(Items listed in a dataset)
"""
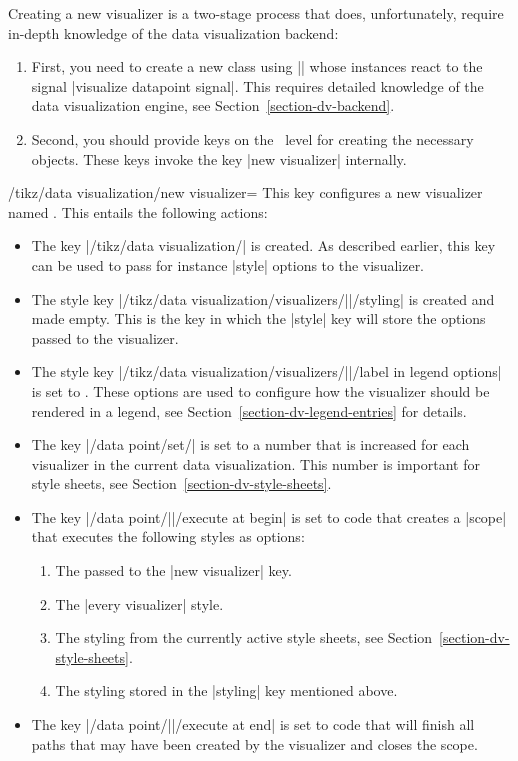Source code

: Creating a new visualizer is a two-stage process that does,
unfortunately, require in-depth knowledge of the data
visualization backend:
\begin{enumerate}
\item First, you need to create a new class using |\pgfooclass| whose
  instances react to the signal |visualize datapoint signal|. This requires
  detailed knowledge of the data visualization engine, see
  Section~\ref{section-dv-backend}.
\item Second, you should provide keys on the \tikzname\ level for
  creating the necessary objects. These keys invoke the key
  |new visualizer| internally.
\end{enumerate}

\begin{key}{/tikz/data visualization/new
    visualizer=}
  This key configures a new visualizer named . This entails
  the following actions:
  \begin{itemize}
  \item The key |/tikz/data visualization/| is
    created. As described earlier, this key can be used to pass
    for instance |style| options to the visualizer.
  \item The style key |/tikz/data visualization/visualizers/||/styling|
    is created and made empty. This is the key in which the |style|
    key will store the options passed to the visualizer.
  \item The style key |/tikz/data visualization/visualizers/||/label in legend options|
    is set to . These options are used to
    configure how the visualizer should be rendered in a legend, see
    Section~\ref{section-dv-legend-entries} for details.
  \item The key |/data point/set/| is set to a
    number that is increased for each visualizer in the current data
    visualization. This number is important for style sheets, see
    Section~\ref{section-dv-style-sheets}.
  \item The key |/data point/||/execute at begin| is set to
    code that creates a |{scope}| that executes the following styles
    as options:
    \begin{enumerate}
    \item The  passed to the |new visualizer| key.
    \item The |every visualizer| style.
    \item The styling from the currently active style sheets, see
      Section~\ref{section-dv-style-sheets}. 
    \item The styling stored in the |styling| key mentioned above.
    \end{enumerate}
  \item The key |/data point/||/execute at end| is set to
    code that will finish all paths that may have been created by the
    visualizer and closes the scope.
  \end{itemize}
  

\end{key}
"""
What this task involves: Every line in the entries above that mentions the word "visualization" must be shown.

Response area:
visualization backend:
  detailed knowledge of the data visualization engine, see
\begin{key}{/tikz/data visualization/new
  \item The key |/tikz/data visualization/| is
  \item The style key |/tikz/data visualization/visualizers/||/styling|
  \item The style key |/tikz/data visualization/visualizers/||/label in legend options|
    visualization. This number is important for style sheets, see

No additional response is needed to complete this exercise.